Imagine that one day I mow my neighbour’s lawn, then laugh off any payment he might offer by saying “that’s what neighbours do”. Don’t you think it would make him happy and strengthen our neighbourly bond? Probably. As long as he didn’t suspect my motives.

Which leads me to the following week, when I tell him “I’ve decided that the price of gas being what it is, you either have to pay me a dollar to do it again, or listen to a 5 minute pitch for my business.” 

He’ll understand. He might even recognize that it’s a really good deal I’m offering. But do you think he’d be happy about it?

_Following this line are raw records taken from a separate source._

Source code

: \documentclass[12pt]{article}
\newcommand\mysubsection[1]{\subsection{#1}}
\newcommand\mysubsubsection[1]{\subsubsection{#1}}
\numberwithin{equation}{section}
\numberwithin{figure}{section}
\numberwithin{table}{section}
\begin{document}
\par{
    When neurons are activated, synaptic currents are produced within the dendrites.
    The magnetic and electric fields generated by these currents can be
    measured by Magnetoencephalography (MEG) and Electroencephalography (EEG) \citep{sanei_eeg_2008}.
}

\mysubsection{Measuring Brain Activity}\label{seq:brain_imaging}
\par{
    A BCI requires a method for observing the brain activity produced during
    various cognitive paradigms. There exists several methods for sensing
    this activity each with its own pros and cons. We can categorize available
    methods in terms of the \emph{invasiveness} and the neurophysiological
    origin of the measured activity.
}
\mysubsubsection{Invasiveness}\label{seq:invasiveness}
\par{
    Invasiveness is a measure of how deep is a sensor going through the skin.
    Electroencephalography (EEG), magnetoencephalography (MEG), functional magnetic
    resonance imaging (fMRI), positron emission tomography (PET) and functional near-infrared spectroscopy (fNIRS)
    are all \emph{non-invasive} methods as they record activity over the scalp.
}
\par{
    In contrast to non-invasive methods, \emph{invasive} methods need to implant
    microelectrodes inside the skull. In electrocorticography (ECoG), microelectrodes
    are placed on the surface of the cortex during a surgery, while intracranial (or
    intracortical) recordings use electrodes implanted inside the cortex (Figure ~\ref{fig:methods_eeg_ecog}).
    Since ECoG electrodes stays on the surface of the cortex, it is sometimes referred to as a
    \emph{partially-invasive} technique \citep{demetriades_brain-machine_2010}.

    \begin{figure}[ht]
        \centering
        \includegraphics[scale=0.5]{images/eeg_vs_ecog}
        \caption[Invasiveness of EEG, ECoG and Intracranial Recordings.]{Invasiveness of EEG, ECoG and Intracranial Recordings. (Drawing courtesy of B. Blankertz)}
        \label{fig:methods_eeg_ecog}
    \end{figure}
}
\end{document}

An example from my practice

We dealt with this issue last year while I was acting Vice President of Marketing at CoursePark.com – an online learning management network. We played around with a number of options, from totally free access (like Facebook or Twitter), to pay-per-use, or just a low-cost subscription. Our solution in the end: give users a free-forever option, but a) be very clear what the limits were, b) set clear prices on the commercial e-learning content we sold through our library, c) give them an expanded range of capabilities for free in exchange for sharing their content with the rest of CoursePark, and d) make it easy and transparent to allow them to upgrade to the “enterprise” version for larger programs / more support / more member controls.

The bottom line

Be careful what you promise (even implicitly); your customers will hold you too it.
If you’re building a business, people are cool with that – if they know your motives in advance.
If you have built expectations that you can’t sustain, don’t assume that you can change the rules at will. You will pay for it.